A decent breakfast in the Sky Bar on the 8th floor overlooking Saigon river got the day off to a flying start. From here, we were picked up to join the Mekong Eyes tour – two days and one night on this lovely boat cruising the Mekong Delta. http://www.mekongeyes.com/en/home . It was a 2.5 hour drive from Saigon to the boat departure point, and it was a direct trip, surprisingly, with no random stops at places like the Handicapped Handicrafts shop, which were a prominent feature of my first trip to Vietnam.
The 39-metre Mekong Eyes, once a traditional rice barge, is a fine looking boat with 15 cabins, a spacious restaurant and bar area, and a large sundeck and outdoor restaurant. It has eyes painted on the bow for good luck. It’s a tradition for boats that ply these waters. That the eyes were painted to scare alligators wasn’t particularly believable, but that they provided sight for vessels returning home was. The eyes make the journeys fast and safe, and the crew alert, apparently. Vero and I were shown our cabin – small and cosy, with a double bed, a little wardrobe and a shower area with sink and mirror. A wandering cockroach caused us brief concern, but the crew soon eliminated it. There were 19 aboard for this trip, so there was ample space to move around.
We met an old Australian couple from Adelaide, Bill and Marilyn, tattooed, rough and ready. Bill is ex-Air Force – a real bloke, but very amiable. Bill told us they were travelling for 3 weeks in Nam, then going to Bali to stay in their timeshare in Nusa Dua. Then they went to the bar and got stuck into the 333 beers.
Vero and I chilled on deck, then we were treated to a nice lunch of pumpkin soup, fish and other things. After lunch, there was more relaxing on deck watching the world go as the Mekong Eyes cruised slowly down the Delta. I had to grab a beer too…..it was the perfect time and place for one.

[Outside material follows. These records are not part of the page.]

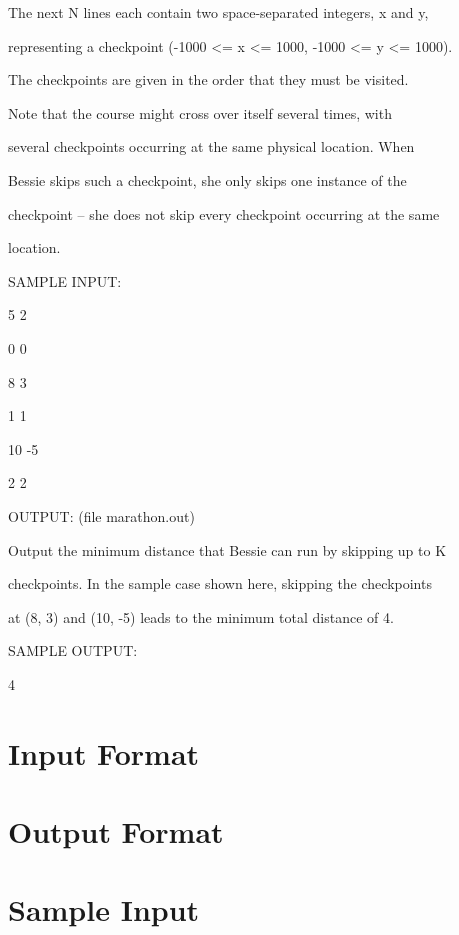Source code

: \documentclass[12pt]{article}
\begin{document}
The next N lines each contain two space-separated integers, x and y,

representing a checkpoint (-1000 <= x <= 1000, -1000 <= y <= 1000).

The checkpoints are given in the order that they must be visited.

Note that the course might cross over itself several times, with

several checkpoints occurring at the same physical location.  When

Bessie skips such a checkpoint, she only skips one instance of the

checkpoint -- she does not skip every checkpoint occurring at the same

location.



SAMPLE INPUT:



5 2

0 0

8 3

1 1

10 -5

2 2



OUTPUT: (file marathon.out)



Output the minimum distance that Bessie can run by skipping up to K

checkpoints.  In the sample case shown here, skipping the checkpoints

at (8, 3) and (10, -5) leads to the minimum total distance of 4.



SAMPLE OUTPUT:



4




\section*{Input Format}


\section*{Output Format}


\section*{Sample Input}
\begin{verbatim}

\end{verbatim}
\end{document}
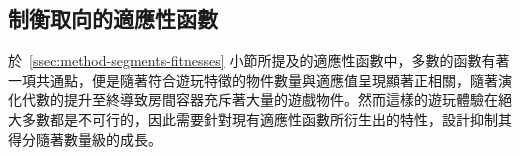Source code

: 









\subsection{制衡取向的適應性函數}
\label{ssec:method-segments-balancefitness}

於~\ref{ssec:method-segments-fitnesses} 小節所提及的適應性函數中，多數的函數有著一項共通點，便是隨著符合遊玩特徵的物件數量與適應值呈現顯著正相關，隨著演化代數的提升至終導致房間容器充斥著大量的遊戲物件。然而這樣的遊玩體驗在絕大多數都是不可行的，因此需要針對現有適應性函數所衍生出的特性，設計抑制其得分隨著數量級的成長。

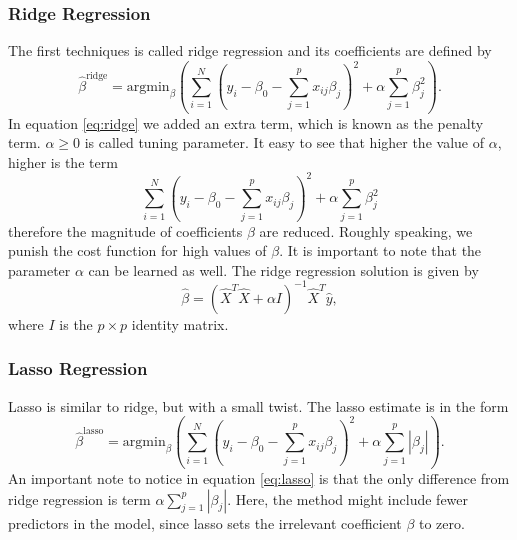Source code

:\documentclass [11pt]{article}
\begin{document}
\subsubsection*{Ridge Regression}
The first techniques is called ridge regression and its coefficients are defined by \cite{TRJ}
\begin{equation}
\hat{\beta}^{\text{ridge}}=\text{argmin}_{\beta} ( \sum_{i=1}^{N}(y_{i}- \beta_{0}- \sum_{j=1}^{p}x_{ij}\beta_{j})^{2}+ \alpha \sum_{j=1}^{p} \beta_{j}^{2}).
\label{eq:ridge}
\end{equation}
In equation \eqref{eq:ridge} we added an extra term, which is known as the penalty term. $\alpha \geq 0$ is called tuning parameter. It easy to see that higher the value of $\alpha$, higher is the term 
\begin{equation*}
\sum_{i=1}^{N}(y_{i}- \beta_{0}- \sum_{j=1}^{p}x_{ij}\beta_{j})^{2}+ \alpha \sum_{j=1}^{p} \beta_{j}^{2}
\end{equation*}
therefore the magnitude of coefficients $\beta$ are reduced. Roughly speaking, we punish the cost function for high values of $\beta$. It is important to note that the parameter $\alpha$ can be learned as well. The ridge regression solution is given by
\begin{equation}
\hat{\beta} =\left(\hat{X}^T\hat{X} + \alpha I \right)^{-1}\hat{X}^T\hat{y},
\end{equation}
where $I$ is the $p \times p$ identity matrix.
\subsubsection*{Lasso Regression}
Lasso is similar to ridge, but with a small twist. The lasso estimate is in the form \cite{TRJ}
\begin{equation}
\hat{\beta}^{\text{lasso}}=\text{argmin}_{\beta} ( \sum_{i=1}^{N}(y_{i}- \beta_{0}- \sum_{j=1}^{p}x_{ij}\beta_{j})^{2}+ \alpha \sum_{j=1}^{p} |\beta_{j}|).
\label{eq:lasso}
\end{equation}
An important note to notice in equation \eqref{eq:lasso} is that the only difference from ridge regression is term $\alpha \sum_{j=1}^{p} |\beta_{j}|$. Here, the method might include fewer predictors in the model, since lasso sets the irrelevant coefficient $\beta$ to zero.
\end{document}
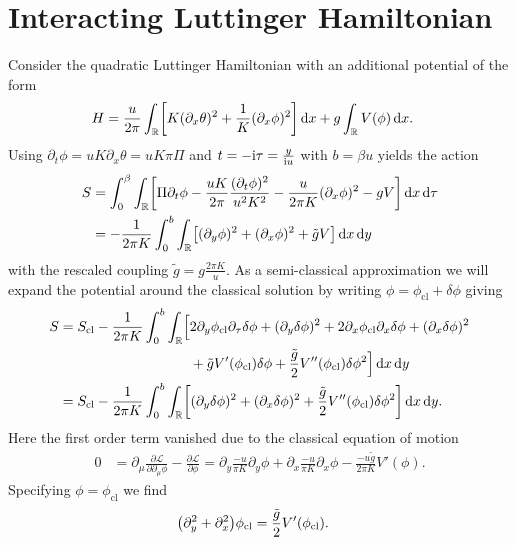 \documentclass[english, parskip=full]{scrartcl}
\begin{document}
\section{Interacting Luttinger Hamiltonian}
Consider the quadratic Luttinger Hamiltonian with an additional potential of the form
\begin{align}
H &= \frac{u}{2\pi} \intr{\klb*{K(\partial_x\theta)^2 + \frac{1}{K} (\partial_x\phi)^2}}{x} + g\intr{V(\phi)}{x}.
\end{align}
Using $\partial_t\phi = uK\partial_x\theta = uK\pi\Pi$ and $t=-\i\tau = \frac{y}{\i u}$ with $b=\beta u$ yields the action
\begin{align}
S &= \intx{0}{\beta}{\intr{\klb*{\Pi \partial_t\phi - \frac{uK}{2\pi} \frac{(\partial_t\phi)^2}{u^2K^2} - \frac{u}{2\pi K} (\partial_x\phi)^2 - gV}}{x}}{\tau} \\
&= -\frac{1}{2\pi K} \intx{0}{b}{\intr{\klb*{(\partial_y\phi)^2 + (\partial_x\phi)^2 + \tilde{g} V}}{x} }{y}
\end{align}
with the rescaled coupling $\tilde{g} = g\frac{2\pi K}{u}$.
As a semi-classical approximation we will expand the potential around the classical solution by writing $\phi=\phi_\text{cl} + \delta\phi$ giving
\begin{align}
S &= \bsplit{S_\text{cl} - \frac{1}{2\pi K}\intx{0}{b}{\intr{\klb[\Big]{&2\partial_y\phi_\text{cl} \partial_\tau\delta\phi + (\partial_y\delta\phi)^2 + 2\partial_x\phi_\text{cl} \partial_x\delta\phi + (\partial_x\delta\phi)^2 \\
&+ \tilde{g} V'(\phi_\text{cl}) \delta\phi + \frac{\tilde{g}}{2} V''(\phi_\text{cl}) \delta\phi^2}}{x} }{y}}\\
&= S_\text{cl} - \frac{1}{2\pi K} \intx{0}{b}{\intr{\klb*{(\partial_y\delta\phi)^2 + (\partial_x\delta\phi)^2 + \frac{\tilde{g}}{2} V''(\phi_\text{cl})\delta\phi^2}}{x} }{y}.
\end{align}
Here the first order term vanished due to the classical equation of motion
\begin{align}
0 &= \partial_\mu \frac{\partial\mathcal{L}}{\partial \partial_\mu\phi} - \frac{\partial\mathcal{L}}{\partial\phi} = \partial_y \frac{-u}{\pi K} \partial_y\phi + \partial_x \frac{-u}{\pi K} \partial_x\phi - \frac{-u\tilde{g}}{2\pi K} V'(\phi).
\end{align}
Specifying $\phi=\phi_\text{cl}$ we find
\begin{align}
\kla*{\partial_y^2 + \partial_x^2}\phi_\text{cl} &= \frac{\tilde{g}}{2} V'(\phi_\text{cl}).
\end{align}
\end{document}
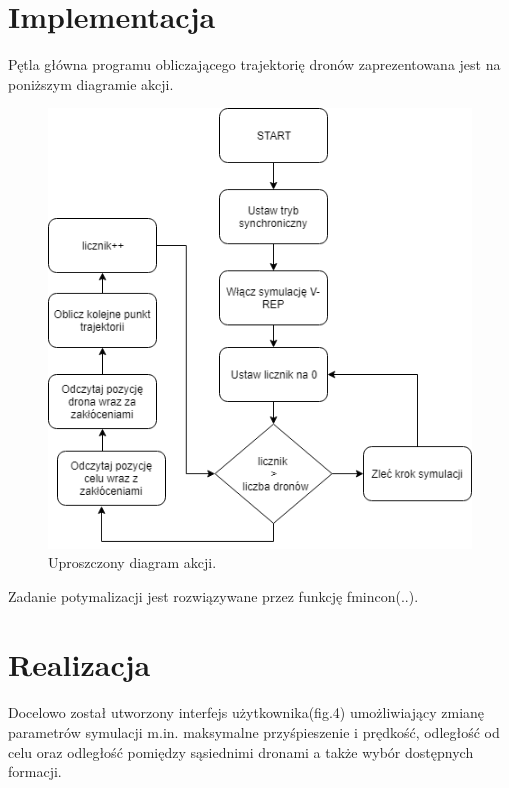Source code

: \documentclass[a4paper, 11pt, oneside]{article}
\begin{document}
\section{Implementacja}
Pętla główna programu obliczającego trajektorię dronów zaprezentowana jest na poniższym diagramie akcji.
\begin{figure}[H]
\centering
\includegraphics[scale=0.5]{uproszczony_digram_akcji.png}
\caption{Uproszczony diagram akcji.}

\end{figure}
Zadanie potymalizacji jest rozwiązywane przez funkcję fmincon(..).
\newpage
\section{Realizacja}
Docelowo został utworzony interfejs użytkownika(fig.4) umożliwiający zmianę parametrów symulacji m.in. maksymalne przyśpieszenie i prędkość, odległość od celu oraz odległość pomiędzy sąsiednimi dronami a także wybór dostępnych formacji.
\end{document}
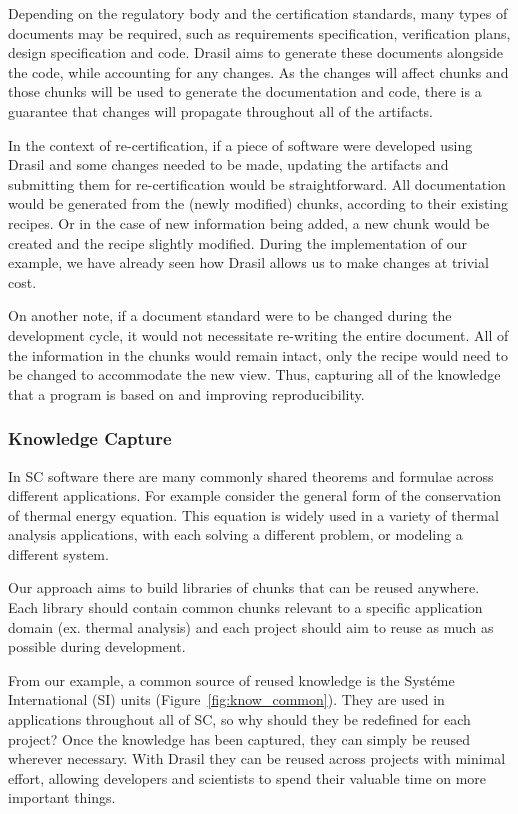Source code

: \documentclass{sig-alternate-05-2015}
\newcommand{\lss}{Drasil}
\begin{document}
Depending on the regulatory body and the certification standards, many
types of documents may be required, such as requirements specification,
verification plans, design specification and code. \lss{} aims to generate these
documents alongside the code, while accounting for any changes. As the changes
will affect chunks and those chunks will be used to generate the documentation
and code, there is a guarantee that changes will propagate throughout all of the
artifacts.

In the context of re-certification, if a piece of software were developed using
\lss{} and some changes needed to be made, updating the artifacts and submitting
them for re-certification would be straightforward. All documentation would be
generated from the (newly modified) chunks, according to their existing recipes.
Or in the case of new information being added, a new chunk would be created and
the recipe slightly modified. During the implementation of our example, we have
already seen how \lss{} allows us to make changes at trivial cost.

On another note, if a document standard were to be changed during the
development cycle, it would not necessitate re-writing the entire document. All
of the information in the chunks would remain intact, only the recipe would need
to be changed to accommodate the new view. Thus, capturing all of the knowledge
that a program is based on and improving reproducibility.

\subsubsection{Knowledge Capture} \label{sssec:adv_knowledge}

In SC software there are many commonly shared theorems and formulae across
different applications. For example consider the general form of the
conservation of thermal energy equation. This equation is widely used in a
variety of thermal analysis applications, with each solving a different problem,
or modeling a different system.

Our approach aims to build libraries of chunks that can be reused anywhere. Each
library should contain common chunks relevant to a specific application domain
(ex. thermal analysis) and each project should aim to reuse as much as possible
during development.

From our example, a common source of reused knowledge is the Syst\'{e}me
International (SI) units (Figure~\ref{fig:know_common}). They are used in
applications throughout all of SC, so why should they be redefined for each
project? Once the knowledge has been captured, they can simply be reused
wherever necessary. With \lss{} they can be reused across projects with minimal
effort, allowing developers and scientists to spend their valuable time on more
important things.
\end{document}
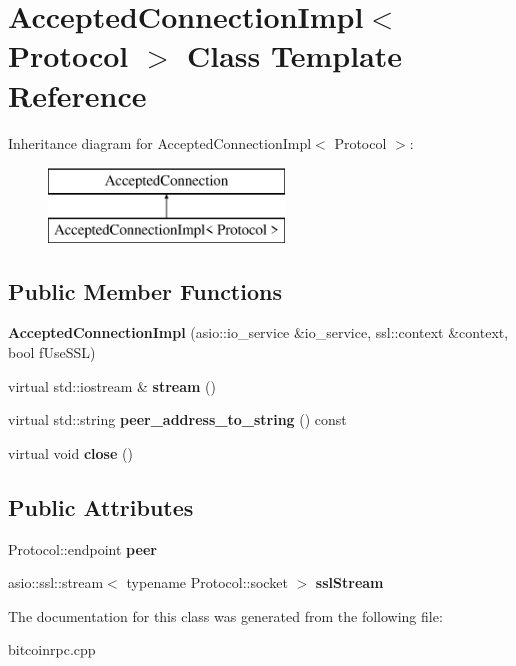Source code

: \hypertarget{class_accepted_connection_impl}{}\section{Accepted\+Connection\+Impl$<$ Protocol $>$ Class Template Reference}
\label{class_accepted_connection_impl}
Inheritance diagram for Accepted\+Connection\+Impl$<$ Protocol $>$\+:\begin{figure}[H]
\begin{center}
\leavevmode
\includegraphics[height=2.000000cm]{class_accepted_connection_impl}
\end{center}
\end{figure}
\subsection*{Public Member Functions}
\begin{DoxyCompactItemize}
\item 
\mbox{\label{class_accepted_connection_impl_adaf674801c89a76de0bbb4154f2cf3b8}} 
{\bfseries Accepted\+Connection\+Impl} (asio\+::io\+\_\+service \&io\+\_\+service, ssl\+::context \&context, bool f\+Use\+S\+SL)
\item 
\mbox{\label{class_accepted_connection_impl_ab15396a413e40f947b7d527a2afe37fa}} 
virtual std\+::iostream \& {\bfseries stream} ()
\item 
\mbox{\label{class_accepted_connection_impl_ac9842ed342c2cbabb9c0dc4f7e1e9d0a}} 
virtual std\+::string {\bfseries peer\+\_\+address\+\_\+to\+\_\+string} () const
\item 
\mbox{\label{class_accepted_connection_impl_a1b114863c047cae57ce42564f9a29be1}} 
virtual void {\bfseries close} ()
\end{DoxyCompactItemize}
\subsection*{Public Attributes}
\begin{DoxyCompactItemize}
\item 
\mbox{\label{class_accepted_connection_impl_ade939b7d2778690cf78a9f6719f47c76}} 
Protocol\+::endpoint {\bfseries peer}
\item 
\mbox{\label{class_accepted_connection_impl_afcfc99c020d301985bc19b4075fc7e78}} 
asio\+::ssl\+::stream$<$ typename Protocol\+::socket $>$ {\bfseries ssl\+Stream}
\end{DoxyCompactItemize}


The documentation for this class was generated from the following file\+:\begin{DoxyCompactItemize}
\item 
bitcoinrpc.\+cpp\end{DoxyCompactItemize}

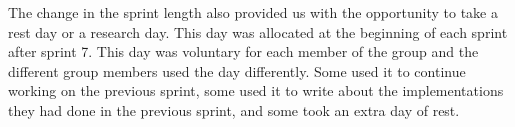 
The change in the sprint length also provided us with the opportunity to take a rest day or a research day. This day was allocated at the beginning of each sprint after sprint 7. This day was voluntary for each member of the group and the different group members used the day differently. Some used it to continue working on the previous sprint, some used it to write about the implementations they had done in the previous sprint, and some took an extra day of rest.
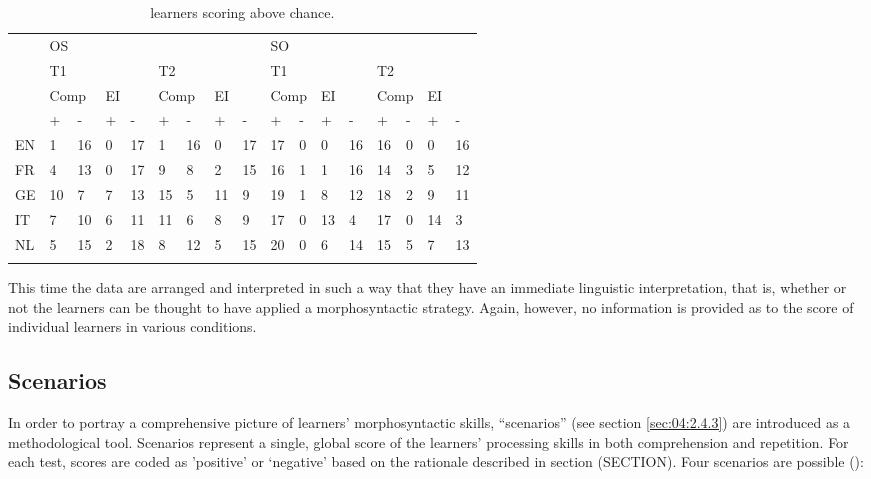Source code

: \begin{table}
    \begin{tabularx}{\textwidth}{XXXXXXXXXXXXXXXXX}
         & \multicolumn{8}{X}{ OS} & \multicolumn{8}{X}{ SO}\\
        \lsptoprule
        & \multicolumn{4}{X}{ T1} & \multicolumn{4}{X}{ T2} & \multicolumn{4}{X}{ T1} & \multicolumn{4}{X}{ T2}\\
        & \multicolumn{2}{X}{ Comp} & \multicolumn{2}{X}{ EI} & \multicolumn{2}{X}{ Comp} & \multicolumn{2}{X}{ EI} & \multicolumn{2}{X}{ Comp} & \multicolumn{2}{X}{ EI} & \multicolumn{2}{X}{ Comp} & \multicolumn{2}{X}{ EI}\\
        & + & {}- & + & {}- & + & {}- & + & {}- & + & {}- & + & {}- & + & {}- & + & {}-\\
        EN & 1 & 16 & 0 & 17 & 1 & 16 & 0 & 17 & 17 & 0 & 0 & 16 & 16 & 0 & 0 & 16\\
        FR & 4 & 13 & 0 & 17 & 9 & 8 & 2 & 15 & 16 & 1 & 1 & 16 & 14 & 3 & 5 & 12\\
        GE & 10 & 7 & 7 & 13 & 15 & 5 & 11 & 9 & 19 & 1 & 8 & 12 & 18 & 2 & 9 & 11\\
        IT & 7 & 10 & 6 & 11 & 11 & 6 & 8 & 9 & 17 & 0 & 13 & 4 & 17 & 0 & 14 & 3\\
        NL & 5 & 15 & 2 & 18 & 8 & 12 & 5 & 15 & 20 & 0 & 6 & 14 & 15 & 5 & 7 & 13\\
        \lspbottomrule
    \end{tabularx}
    \caption{learners scoring above chance.}
    \label{tab:06:1}
\end{table}

This time the data are arranged and interpreted in such a way that they have an immediate linguistic interpretation, that is, whether or not the learners can be thought to have applied a morphosyntactic strategy. Again, however, no information is provided as to the score of individual learners in various conditions.

\subsection{Scenarios}\label{sec:06:2.2}

In order to portray a comprehensive picture of learners’ morphosyntactic skills, “scenarios” (see section \ref{sec:04:2.4.3}) are introduced as a methodological tool. Scenarios represent a single, global score of the learners' processing skills in both comprehension and repetition. For each test, scores are coded as 'positive' or ‘negative’ based on the rationale described in section (SECTION). Four scenarios are possible ():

Later, we got on a Sampan to a little village of 20 farmers and their families on the riverbank. They grow rice here, which takes 3 months to cultivate, which they do by machine here. They sort it, send it to get polished, and the husks are sold back to the farmers. Nothing is wasted.
The lovely guide, Tranh, took us around, explaining life in the village. I took a photo of her and Vero, then she said she wanted one too, to ‘put on facebook.’ Even on the Mekong Delta, Facebook has dug it’s social network claws in. It was a lovely scene here in the paddy fields – a relaxed way of life in the village. They had a bar with a pool table too, which was possibly the only source of entertainment for the local chaps.
Back on the Sampan and back to the Mekong Eyes as the sun began to set on a river full of life. Boats were chugging back to the city after a day at work selling or trading or whatever it is they’ve been doing for centuries.
We enjoyed a couple of Saigon beers as the sun set, and it was one of those beautiful, magical moments one tends to remember for a long time. We had dinner – beef, BBQ pork, and, of course, rice, washed down with a couple of glasses of red wine, then it was time to head on deck, where I fell asleep under a blanket of stars set in the clearest of skies. While I had the luxury of dozing off, poor Vero had had a Vietnamese coffee after dinner, strong, black as tar and sweet as candyfloss, and she was wide awake, head darting around, listening to music, hyper. When I came around from my doze 2 hours later, she was still buzzing. Retired to the cabin and fell into a deep sleep.